- [HOW TO COMPLETE THIS TASK]: For the data below, restate word for word only the lines from the line containing "some good ideas" through the line containing "correo de la sección de compras.", both ends included.

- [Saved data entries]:

╔══

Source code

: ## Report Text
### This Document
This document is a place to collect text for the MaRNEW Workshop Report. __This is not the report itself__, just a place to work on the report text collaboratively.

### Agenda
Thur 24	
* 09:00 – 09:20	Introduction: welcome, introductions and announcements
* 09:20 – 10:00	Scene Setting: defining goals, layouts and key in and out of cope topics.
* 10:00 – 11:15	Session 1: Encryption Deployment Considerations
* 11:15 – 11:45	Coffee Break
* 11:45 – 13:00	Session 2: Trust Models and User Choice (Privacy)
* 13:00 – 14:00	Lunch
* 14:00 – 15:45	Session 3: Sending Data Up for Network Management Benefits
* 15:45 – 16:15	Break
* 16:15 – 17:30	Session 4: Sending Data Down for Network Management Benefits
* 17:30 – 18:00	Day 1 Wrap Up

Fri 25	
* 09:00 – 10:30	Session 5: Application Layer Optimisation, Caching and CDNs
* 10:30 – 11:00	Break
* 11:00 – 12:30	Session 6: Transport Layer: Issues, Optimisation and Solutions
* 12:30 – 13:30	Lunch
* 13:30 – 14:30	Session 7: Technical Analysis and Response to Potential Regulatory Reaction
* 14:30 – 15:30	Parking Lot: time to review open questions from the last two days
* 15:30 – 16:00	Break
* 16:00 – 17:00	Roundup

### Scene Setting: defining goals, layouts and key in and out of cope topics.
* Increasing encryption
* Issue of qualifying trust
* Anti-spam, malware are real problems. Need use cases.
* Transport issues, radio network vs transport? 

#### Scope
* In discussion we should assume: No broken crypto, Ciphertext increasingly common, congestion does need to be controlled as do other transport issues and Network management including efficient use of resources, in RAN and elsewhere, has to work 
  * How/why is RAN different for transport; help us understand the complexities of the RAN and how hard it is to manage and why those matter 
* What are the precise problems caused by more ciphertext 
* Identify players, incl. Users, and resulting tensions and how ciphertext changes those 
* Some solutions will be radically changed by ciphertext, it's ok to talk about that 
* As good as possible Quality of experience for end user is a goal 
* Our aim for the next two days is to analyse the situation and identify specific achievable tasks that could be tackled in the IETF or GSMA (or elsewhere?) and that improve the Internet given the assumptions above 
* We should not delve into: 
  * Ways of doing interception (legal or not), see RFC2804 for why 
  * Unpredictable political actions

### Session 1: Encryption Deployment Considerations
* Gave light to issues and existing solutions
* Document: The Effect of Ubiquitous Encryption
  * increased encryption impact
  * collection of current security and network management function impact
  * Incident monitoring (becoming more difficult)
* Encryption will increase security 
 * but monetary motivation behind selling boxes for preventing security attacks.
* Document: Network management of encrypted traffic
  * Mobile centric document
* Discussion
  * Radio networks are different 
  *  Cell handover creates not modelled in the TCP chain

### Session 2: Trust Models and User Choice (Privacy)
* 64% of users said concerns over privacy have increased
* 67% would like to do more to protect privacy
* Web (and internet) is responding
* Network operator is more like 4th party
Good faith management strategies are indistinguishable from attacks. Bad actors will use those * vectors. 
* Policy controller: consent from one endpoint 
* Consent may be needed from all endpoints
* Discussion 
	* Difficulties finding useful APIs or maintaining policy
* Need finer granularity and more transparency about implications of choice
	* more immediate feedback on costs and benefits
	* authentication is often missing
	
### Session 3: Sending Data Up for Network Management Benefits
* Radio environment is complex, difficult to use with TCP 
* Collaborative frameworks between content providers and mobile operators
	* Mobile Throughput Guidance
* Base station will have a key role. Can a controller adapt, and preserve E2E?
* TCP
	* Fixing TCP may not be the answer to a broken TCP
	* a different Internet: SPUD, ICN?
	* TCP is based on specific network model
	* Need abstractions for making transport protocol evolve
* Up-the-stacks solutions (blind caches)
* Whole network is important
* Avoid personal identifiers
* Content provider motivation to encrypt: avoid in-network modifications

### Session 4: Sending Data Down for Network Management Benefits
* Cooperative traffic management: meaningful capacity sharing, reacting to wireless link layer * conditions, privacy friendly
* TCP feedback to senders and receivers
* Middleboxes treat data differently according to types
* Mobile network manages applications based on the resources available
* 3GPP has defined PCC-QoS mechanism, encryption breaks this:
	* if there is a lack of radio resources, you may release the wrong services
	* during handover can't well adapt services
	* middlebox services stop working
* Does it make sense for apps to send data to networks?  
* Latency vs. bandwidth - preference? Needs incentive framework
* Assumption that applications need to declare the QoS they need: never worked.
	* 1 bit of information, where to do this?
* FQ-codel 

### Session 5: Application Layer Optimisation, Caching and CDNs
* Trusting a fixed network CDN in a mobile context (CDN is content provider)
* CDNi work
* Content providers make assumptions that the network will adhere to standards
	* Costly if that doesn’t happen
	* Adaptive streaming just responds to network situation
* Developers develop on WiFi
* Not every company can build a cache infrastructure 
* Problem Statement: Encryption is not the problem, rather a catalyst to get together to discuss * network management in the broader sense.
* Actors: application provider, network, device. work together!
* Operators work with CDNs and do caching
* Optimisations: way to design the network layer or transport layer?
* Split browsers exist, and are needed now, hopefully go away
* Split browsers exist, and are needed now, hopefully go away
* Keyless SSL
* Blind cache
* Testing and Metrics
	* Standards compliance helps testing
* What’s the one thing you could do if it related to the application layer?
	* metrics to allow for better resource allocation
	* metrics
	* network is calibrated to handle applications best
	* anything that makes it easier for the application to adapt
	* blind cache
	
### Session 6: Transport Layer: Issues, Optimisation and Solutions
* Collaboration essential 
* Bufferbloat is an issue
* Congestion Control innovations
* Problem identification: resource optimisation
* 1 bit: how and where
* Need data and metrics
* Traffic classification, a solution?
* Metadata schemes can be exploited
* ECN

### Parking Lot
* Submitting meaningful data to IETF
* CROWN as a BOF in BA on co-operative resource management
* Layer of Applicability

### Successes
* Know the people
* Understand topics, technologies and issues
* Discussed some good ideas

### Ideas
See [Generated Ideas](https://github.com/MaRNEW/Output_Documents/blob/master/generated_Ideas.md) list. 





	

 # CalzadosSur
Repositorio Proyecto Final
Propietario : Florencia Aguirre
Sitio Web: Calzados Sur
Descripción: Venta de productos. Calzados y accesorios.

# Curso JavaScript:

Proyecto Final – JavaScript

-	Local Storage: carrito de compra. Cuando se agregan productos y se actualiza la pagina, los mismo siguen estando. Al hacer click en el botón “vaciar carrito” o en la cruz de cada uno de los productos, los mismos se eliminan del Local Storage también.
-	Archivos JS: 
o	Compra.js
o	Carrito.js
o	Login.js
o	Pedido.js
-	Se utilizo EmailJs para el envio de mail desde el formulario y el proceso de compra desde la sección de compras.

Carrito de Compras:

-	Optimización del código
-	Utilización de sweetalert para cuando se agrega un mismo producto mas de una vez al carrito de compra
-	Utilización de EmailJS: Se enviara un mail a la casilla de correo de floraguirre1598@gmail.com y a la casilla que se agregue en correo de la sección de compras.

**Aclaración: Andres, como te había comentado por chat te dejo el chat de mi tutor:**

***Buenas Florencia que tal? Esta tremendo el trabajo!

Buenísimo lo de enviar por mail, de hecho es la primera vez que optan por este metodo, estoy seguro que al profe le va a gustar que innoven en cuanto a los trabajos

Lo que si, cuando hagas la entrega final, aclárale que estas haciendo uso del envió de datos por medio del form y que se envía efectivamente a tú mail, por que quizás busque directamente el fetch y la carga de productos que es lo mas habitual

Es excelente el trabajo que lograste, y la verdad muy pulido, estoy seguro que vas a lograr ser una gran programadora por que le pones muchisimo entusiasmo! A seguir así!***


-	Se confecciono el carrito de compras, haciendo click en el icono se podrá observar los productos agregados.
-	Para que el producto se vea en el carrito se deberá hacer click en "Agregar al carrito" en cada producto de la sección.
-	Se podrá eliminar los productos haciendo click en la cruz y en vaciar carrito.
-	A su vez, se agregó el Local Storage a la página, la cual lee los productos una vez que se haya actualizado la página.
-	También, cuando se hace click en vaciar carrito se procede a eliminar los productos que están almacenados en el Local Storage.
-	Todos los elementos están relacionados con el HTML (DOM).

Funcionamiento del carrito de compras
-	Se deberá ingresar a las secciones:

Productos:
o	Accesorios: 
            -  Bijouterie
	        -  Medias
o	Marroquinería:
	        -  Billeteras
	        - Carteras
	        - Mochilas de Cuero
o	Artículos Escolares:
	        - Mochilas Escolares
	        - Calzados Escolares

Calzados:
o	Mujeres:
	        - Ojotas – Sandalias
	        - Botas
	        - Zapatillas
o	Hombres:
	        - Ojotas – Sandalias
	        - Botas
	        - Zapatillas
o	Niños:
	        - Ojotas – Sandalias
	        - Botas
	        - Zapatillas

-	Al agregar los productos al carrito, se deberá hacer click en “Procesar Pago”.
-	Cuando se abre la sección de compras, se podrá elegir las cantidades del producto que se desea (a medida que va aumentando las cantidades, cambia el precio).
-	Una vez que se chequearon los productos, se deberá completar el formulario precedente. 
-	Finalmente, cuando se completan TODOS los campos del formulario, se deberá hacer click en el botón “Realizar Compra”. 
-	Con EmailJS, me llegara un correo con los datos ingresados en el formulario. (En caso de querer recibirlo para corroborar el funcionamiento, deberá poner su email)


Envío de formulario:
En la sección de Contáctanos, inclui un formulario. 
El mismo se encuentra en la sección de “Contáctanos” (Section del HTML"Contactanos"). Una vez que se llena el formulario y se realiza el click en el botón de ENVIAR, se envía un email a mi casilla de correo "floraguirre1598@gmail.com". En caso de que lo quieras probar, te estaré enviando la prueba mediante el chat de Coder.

╚══

- [RESULT FOR THIS TASK]:
* Discussed some good ideas

### Ideas
See [Generated Ideas](https://github.com/MaRNEW/Output_Documents/blob/master/generated_Ideas.md) list. 





	

 # CalzadosSur
Repositorio Proyecto Final
Propietario : Florencia Aguirre
Sitio Web: Calzados Sur
Descripción: Venta de productos. Calzados y accesorios.

# Curso JavaScript:

Proyecto Final – JavaScript

-	Local Storage: carrito de compra. Cuando se agregan productos y se actualiza la pagina, los mismo siguen estando. Al hacer click en el botón “vaciar carrito” o en la cruz de cada uno de los productos, los mismos se eliminan del Local Storage también.
-	Archivos JS: 
o	Compra.js
o	Carrito.js
o	Login.js
o	Pedido.js
-	Se utilizo EmailJs para el envio de mail desde el formulario y el proceso de compra desde la sección de compras.

Carrito de Compras:

-	Optimización del código
-	Utilización de sweetalert para cuando se agrega un mismo producto mas de una vez al carrito de compra
-	Utilización de EmailJS: Se enviara un mail a la casilla de correo de floraguirre1598@gmail.com y a la casilla que se agregue en correo de la sección de compras.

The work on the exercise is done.